A CenturyLink-led coalition of six service providers has called for a peer review of the FCC's notice of proposed further rulemaking on its special access reform proposal, citing what they say is a flawed analysis of the market.
Joining CenturyLink again are AT&T (NYSE: T), Frontier Communications, FairPoint, Consolidated Communications and Cincinnati Bell, which collectively refer to themselves as "movants."
The letter is a follow-up to the carrier's call for a motion to strike the earlier report from the FCC's hired economist Marc Rysman. In that proposal, the group said that four of the largest cable providers had undercounted the number of locations that are capable of providing business data services.
Specifically, a series of updated filings made by Charter Communications (NASDAQ: CHTR), Comcast (NASDAQ: CMCSA), Cox and Time Warner Cable, there are 22 times more Ethernet-capable locations than the data on which the FCC based its May 2 further notice of proposed rulemaking (FNPRM).

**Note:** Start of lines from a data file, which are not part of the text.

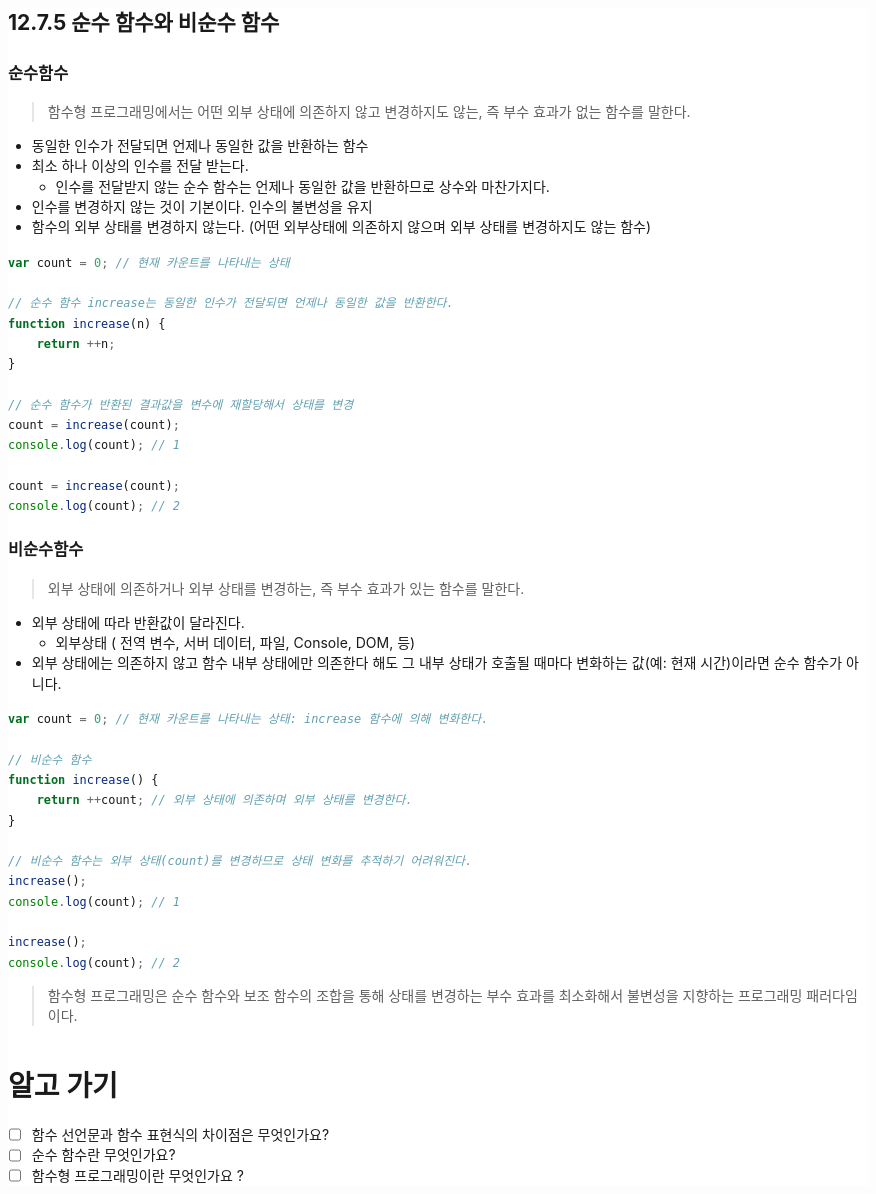 ## 12.7.5 순수 함수와 비순수 함수

### 순수함수
>함수형 프로그래밍에서는 어떤 외부 상태에 의존하지 않고 변경하지도 않는,
>즉 부수 효과가 없는 함수를 말한다.
- 동일한 인수가 전달되면 언제나 동일한 값을 반환하는 함수
- 최소 하나 이상의 인수를 전달 받는다.
    - 인수를 전달받지 않는 순수 함수는 언제나 동일한 값을 반환하므로 상수와 마찬가지다.
- 인수를 변경하지 않는 것이 기본이다. 인수의 불변성을 유지
- 함수의 외부 상태를 변경하지 않는다. (어떤 외부상태에 의존하지 않으며 외부 상태를 변경하지도 않는 함수)

```js
var count = 0; // 현재 카운트를 나타내는 상태

// 순수 함수 increase는 동일한 인수가 전달되면 언제나 동일한 값을 반환한다.
function increase(n) {
	return ++n;
}

// 순수 함수가 반환된 결과값을 변수에 재할당해서 상태를 변경
count = increase(count);
console.log(count); // 1

count = increase(count);
console.log(count); // 2
```
### 비순수함수
>외부 상태에 의존하거나 외부 상태를 변경하는, 즉 부수 효과가 있는 함수를 말한다.
- 외부 상태에 따라 반환값이 달라진다.
    - 외부상태 ( 전역 변수, 서버 데이터, 파일, Console, DOM, 등)
- 외부 상태에는 의존하지 않고 함수 내부 상태에만 의존한다 해도 그 내부 상태가 호출될 때마다 변화하는 값(예: 현재 시간)이라면 순수 함수가 아니다.

```js
var count = 0; // 현재 카운트를 나타내는 상태: increase 함수에 의해 변화한다.

// 비순수 함수
function increase() {
	return ++count; // 외부 상태에 의존하며 외부 상태를 변경한다.
}

// 비순수 함수는 외부 상태(count)를 변경하므로 상태 변화를 추적하기 어려워진다.
increase();
console.log(count); // 1

increase();
console.log(count); // 2
```

>함수형 프로그래밍은 순수 함수와 보조 함수의 조합을 통해 상태를 변경하는 부수 효과를 최소화해서 불변성을 지향하는 프로그래밍 패러다임이다.

# 알고 가기
- [ ] 함수 선언문과 함수 표현식의 차이점은 무엇인가요?
- [ ] 순수 함수란 무엇인가요?
- [ ] 함수형 프로그래밍이란 무엇인가요 ?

Comcast, for example, reported that in response to the FCC's data collection on BDS that it had not reported locations connected to nodes that it updated to provide Ethernet-over-HFC service as of 2013. The MSO later filed a list of all business locations that could be served via Metro Ethernet-enabled headends.

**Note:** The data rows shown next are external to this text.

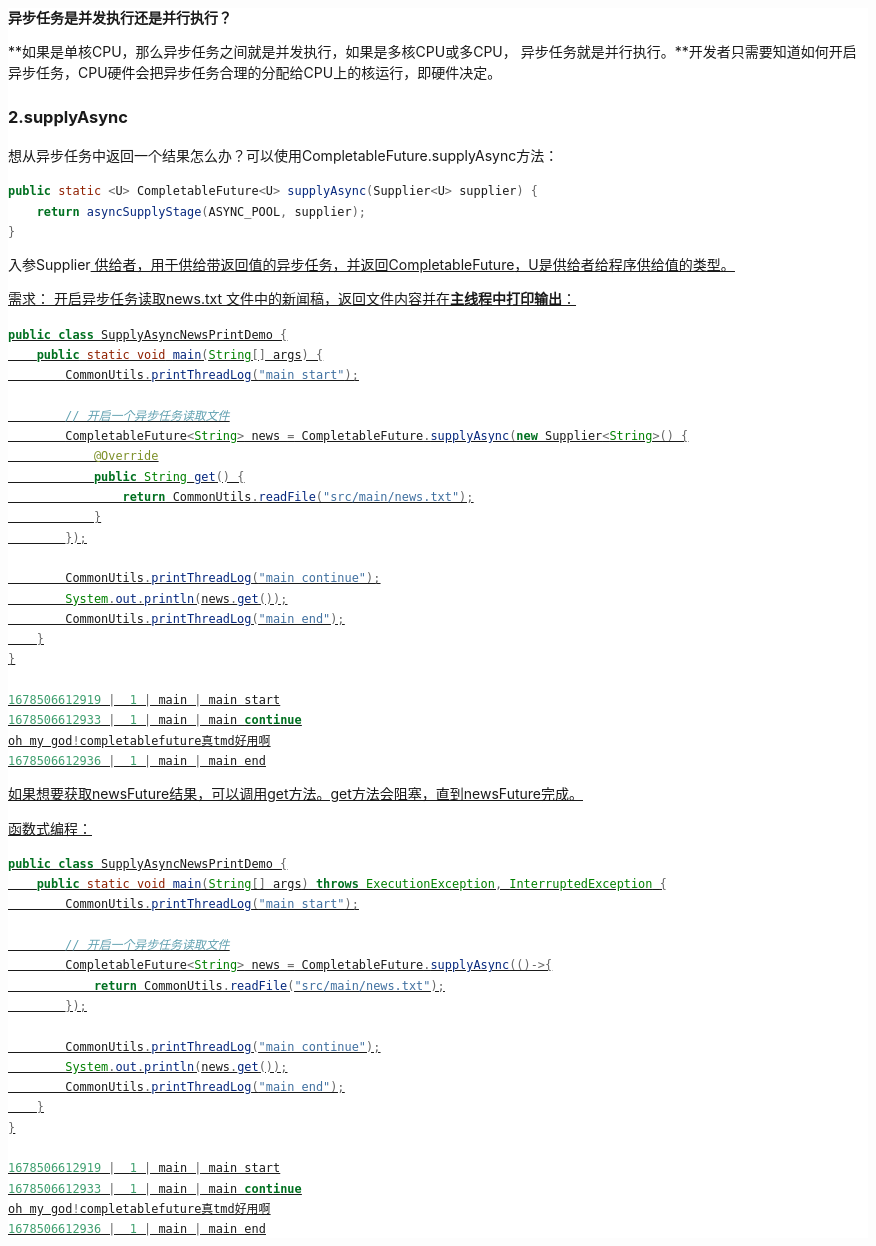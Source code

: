**异步任务是并发执行还是并行执行？** 

**如果是单核CPU，那么异步任务之间就是并发执行，如果是多核CPU或多CPU， 异步任务就是并行执行。**开发者只需要知道如何开启异步任务，CPU硬件会把异步任务合理的分配给CPU上的核运行，即硬件决定。

### 2.supplyAsync

想从异步任务中返回一个结果怎么办？可以使用CompletableFuture.supplyAsync方法：

```java
public static <U> CompletableFuture<U> supplyAsync(Supplier<U> supplier) {
    return asyncSupplyStage(ASYNC_POOL, supplier);
}
```

入参Supplier<U> 供给者，用于供给带返回值的异步任务，并返回CompletableFuture<U>，U是供给者给程序供给值的类型。

需求： 开启异步任务读取news.txt 文件中的新闻稿，返回文件内容并在**主线程中打印输出**：

```java
public class SupplyAsyncNewsPrintDemo {
    public static void main(String[] args) {
        CommonUtils.printThreadLog("main start");

        // 开启一个异步任务读取文件
        CompletableFuture<String> news = CompletableFuture.supplyAsync(new Supplier<String>() {
            @Override
            public String get() {
                return CommonUtils.readFile("src/main/news.txt");
            }
        });

        CommonUtils.printThreadLog("main continue");
        System.out.println(news.get());
        CommonUtils.printThreadLog("main end");
    }
}

1678506612919 |  1 | main | main start
1678506612933 |  1 | main | main continue
oh my god!completablefuture真tmd好用啊
1678506612936 |  1 | main | main end
```

如果想要获取newsFuture结果，可以调用get方法。get方法会阻塞，直到newsFuture完成。

函数式编程：

```java
public class SupplyAsyncNewsPrintDemo {
    public static void main(String[] args) throws ExecutionException, InterruptedException {
        CommonUtils.printThreadLog("main start");

        // 开启一个异步任务读取文件
        CompletableFuture<String> news = CompletableFuture.supplyAsync(()->{
            return CommonUtils.readFile("src/main/news.txt");
        });

        CommonUtils.printThreadLog("main continue");
        System.out.println(news.get());
        CommonUtils.printThreadLog("main end");
    }
}

1678506612919 |  1 | main | main start
1678506612933 |  1 | main | main continue
oh my god!completablefuture真tmd好用啊
1678506612936 |  1 | main | main end
```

"Dr. Rysman's summary dismissal of the data showing cable providers' ability to provision Metro Ethernet in 22 times as many census blocks as previously understood is, at the outset, inconsistent with his own methodology," the group said in an FCC letter.
The group said the FCC's reliance on a non-peer reviewed revised report would violate the Administrative Procedure Act (APA) and "exacerbate the Commission's violation of the Data Quality Act (DQA)."
"Failure to seek new peer reviews and put those reviews out for comment would exacerbate the commission's violation of the Data Quality Act. As the bureau recognized in its memo to potential peer reviewers, the DQA required the commission to obtain peer review of the Rysman Report," the group said in a letter to the FCC. "As it now stands, the current version of that report has not been subject to such review, and parties have been unable to comment on any such reviews. If the commission does not take such steps, it cannot rely on the Rysman Report or the Revised Rysman Report in any final decision."